The most straightforward way to evaluate a model is to consult a test set comprised of previously unseen data. Test set evaluations provide an unbiased estimate of the true error and converge at the desired \(\mathcal{O}(1/\sqrt{n})\) rate as the test set grows. We can provide approximate confidence intervals based on exact asymptotic distributions or valid finite sample confidence intervals based on (more conservative) finite sample guarantees. Indeed test set evaluation is the bedrock of modern machine learning research. However, test sets are seldom true test sets (used by multiple researchers again and again). Once the same test set is used to evaluate multiple models, controlling for false discovery can be difficult. This can cause huge problems in theory. In practice, the significance of the problem depends on the size of the holdout sets in question and whether they are merely being used to choose hyperparameters or if they are leaking information more directly. Nevertheless, it is good practice to curate real test sets (or multiple) and to be as conservative as possible about how often they are used.

Hoping to provide a more satisfying solution, statistical learning
theorists have developed methods for guaranteeing uniform convergence
over a model class. If indeed every model’s empirical error
simultaneously converges to its true error, then we are free to choose
the model that performs best, minimizing the training error, knowing
that it too will perform similarly well on the holdout data. Crucially,
any one of such results must depend on some property of the model class.
Vladimir Vapnik and Alexey Chernovenkis introduced the VC dimension,
presenting uniform convergence results that hold for all models in a VC
class. The training errors for all models in the class are
(simultaneously) guaranteed to be close to their true errors, and
guaranteed to grow even closer at \(\mathcal{O}(1/\sqrt{n})\) rates.
Following the revolutionary discovery of VC dimension, numerous
alternative complexity measures have been proposed, each facilitating an
analogous generalization guarantee. See Boucheron *et al.* (2005)
for a detailed discussion of several advanced ways of measuring function
complexity. Unfortunately, while these complexity measures have become
broadly useful tools in statistical theory, they turn out to be
powerless (as straightforwardly applied) for explaining why deep neural
networks generalize. Deep neural networks often have millions of
parameters (or more), and can easily assign random labels to large
collections of points. Nevertheless, they generalize well on practical
problems and, surprisingly, they often generalize better, when they are
larger and deeper, despite incurring higher VC dimensions.
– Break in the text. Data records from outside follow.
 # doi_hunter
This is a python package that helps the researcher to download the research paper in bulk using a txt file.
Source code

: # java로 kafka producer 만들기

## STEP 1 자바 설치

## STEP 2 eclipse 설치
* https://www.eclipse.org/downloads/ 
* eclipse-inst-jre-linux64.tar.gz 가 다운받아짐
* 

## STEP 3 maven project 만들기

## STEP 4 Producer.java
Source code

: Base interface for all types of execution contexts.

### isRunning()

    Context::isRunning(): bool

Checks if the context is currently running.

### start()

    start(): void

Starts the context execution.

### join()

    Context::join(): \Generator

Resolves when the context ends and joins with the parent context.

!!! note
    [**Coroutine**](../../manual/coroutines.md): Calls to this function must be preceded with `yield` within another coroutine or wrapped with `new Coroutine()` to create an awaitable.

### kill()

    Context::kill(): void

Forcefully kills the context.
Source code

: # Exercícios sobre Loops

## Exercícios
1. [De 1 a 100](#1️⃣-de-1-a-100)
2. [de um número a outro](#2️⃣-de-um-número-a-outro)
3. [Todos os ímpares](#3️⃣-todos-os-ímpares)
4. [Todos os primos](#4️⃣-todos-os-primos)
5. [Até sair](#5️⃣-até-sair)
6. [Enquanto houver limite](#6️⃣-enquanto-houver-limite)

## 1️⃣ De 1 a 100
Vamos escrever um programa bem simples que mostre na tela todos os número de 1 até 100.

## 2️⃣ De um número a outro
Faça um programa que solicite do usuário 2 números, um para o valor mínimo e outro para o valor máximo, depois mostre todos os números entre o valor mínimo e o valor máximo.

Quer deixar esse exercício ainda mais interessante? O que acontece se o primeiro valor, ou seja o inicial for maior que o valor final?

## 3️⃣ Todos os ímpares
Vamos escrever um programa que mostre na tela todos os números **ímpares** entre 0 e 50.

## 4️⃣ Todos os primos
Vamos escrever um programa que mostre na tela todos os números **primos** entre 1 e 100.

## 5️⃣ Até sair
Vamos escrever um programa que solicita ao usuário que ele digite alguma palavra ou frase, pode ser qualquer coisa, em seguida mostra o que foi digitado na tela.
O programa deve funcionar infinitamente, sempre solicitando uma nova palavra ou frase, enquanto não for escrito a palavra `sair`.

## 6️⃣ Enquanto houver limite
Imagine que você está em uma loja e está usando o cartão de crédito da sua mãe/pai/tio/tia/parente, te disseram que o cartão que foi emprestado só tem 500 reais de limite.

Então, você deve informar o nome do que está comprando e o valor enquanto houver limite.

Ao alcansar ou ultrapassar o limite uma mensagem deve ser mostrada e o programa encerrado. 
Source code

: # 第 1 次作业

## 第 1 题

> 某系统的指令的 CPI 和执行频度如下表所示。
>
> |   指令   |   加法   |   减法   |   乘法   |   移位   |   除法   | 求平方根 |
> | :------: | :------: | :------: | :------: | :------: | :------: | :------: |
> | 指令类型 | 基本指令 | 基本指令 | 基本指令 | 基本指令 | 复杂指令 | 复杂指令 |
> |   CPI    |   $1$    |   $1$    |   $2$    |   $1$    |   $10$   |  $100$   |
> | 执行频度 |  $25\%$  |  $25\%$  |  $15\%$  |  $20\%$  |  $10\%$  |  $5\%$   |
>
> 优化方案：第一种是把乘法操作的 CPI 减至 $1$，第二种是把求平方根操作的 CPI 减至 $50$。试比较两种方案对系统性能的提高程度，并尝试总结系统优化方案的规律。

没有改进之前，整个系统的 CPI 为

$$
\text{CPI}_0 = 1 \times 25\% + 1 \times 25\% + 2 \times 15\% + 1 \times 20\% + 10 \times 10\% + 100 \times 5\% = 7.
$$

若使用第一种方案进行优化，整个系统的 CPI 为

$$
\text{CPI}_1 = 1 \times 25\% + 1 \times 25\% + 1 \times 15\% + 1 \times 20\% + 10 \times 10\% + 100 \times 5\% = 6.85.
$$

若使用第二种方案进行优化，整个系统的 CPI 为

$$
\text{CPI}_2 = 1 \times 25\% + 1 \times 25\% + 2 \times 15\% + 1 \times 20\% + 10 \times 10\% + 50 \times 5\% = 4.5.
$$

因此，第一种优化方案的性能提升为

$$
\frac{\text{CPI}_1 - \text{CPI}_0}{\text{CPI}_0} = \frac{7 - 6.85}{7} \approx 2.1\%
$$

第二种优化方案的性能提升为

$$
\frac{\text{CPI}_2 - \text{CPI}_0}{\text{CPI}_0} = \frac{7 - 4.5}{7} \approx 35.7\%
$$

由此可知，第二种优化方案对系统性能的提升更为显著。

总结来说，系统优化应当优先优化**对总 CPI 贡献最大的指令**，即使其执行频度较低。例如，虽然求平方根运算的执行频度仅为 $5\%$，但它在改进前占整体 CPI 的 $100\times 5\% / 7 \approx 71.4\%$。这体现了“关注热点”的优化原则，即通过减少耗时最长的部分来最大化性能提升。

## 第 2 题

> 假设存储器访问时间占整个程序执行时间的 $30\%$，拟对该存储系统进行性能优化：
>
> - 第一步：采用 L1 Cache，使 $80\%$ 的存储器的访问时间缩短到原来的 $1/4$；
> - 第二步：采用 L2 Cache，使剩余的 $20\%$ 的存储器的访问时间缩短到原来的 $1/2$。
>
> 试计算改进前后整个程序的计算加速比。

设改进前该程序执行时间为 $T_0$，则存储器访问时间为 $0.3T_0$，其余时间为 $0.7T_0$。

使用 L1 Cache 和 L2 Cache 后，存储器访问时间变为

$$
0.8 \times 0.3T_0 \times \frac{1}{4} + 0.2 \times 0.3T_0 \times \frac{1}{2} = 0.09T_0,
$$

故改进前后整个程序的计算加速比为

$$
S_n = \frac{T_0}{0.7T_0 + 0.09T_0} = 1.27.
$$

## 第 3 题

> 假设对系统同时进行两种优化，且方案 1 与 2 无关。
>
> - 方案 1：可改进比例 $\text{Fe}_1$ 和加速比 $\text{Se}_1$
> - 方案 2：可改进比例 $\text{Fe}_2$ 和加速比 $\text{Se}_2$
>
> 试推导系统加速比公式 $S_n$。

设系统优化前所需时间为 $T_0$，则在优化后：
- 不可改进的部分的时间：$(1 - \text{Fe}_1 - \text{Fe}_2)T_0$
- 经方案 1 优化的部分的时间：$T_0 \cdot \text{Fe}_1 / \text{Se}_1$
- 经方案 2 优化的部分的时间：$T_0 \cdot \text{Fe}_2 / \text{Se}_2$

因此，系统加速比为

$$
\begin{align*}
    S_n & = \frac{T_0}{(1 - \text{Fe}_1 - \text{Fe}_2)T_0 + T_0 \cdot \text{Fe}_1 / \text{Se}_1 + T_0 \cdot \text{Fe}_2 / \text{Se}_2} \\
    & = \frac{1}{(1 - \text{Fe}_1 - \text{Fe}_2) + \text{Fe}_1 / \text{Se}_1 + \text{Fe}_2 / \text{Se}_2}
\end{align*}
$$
In the next
chapter, we will revisit generalization in the context of deep learning.

## 4.6.5. Exercises¶

If we wish to estimate the error of a fixed model \(f\) to within \(0.0001\) with probability greater than 99.9%, how many samples do we need?

Suppose that somebody else possesses a labeled test set \(\mathcal{D}\) and only makes available the unlabeled inputs (features). Now suppose that you can only access the test set labels by running a model \(f\) (with no restrictions placed on the model class) on each of the unlabeled inputs and receiving the corresponding error \(\epsilon_\mathcal{D}(f)\). How many models would you need to evaluate before you leak the entire test set and thus could appear to have error \(0\), regardless of your true error?

What is the VC dimension of the class of fifth-order polynomials?

What is the VC dimension of axis-aligned rectangles on two-dimensional data?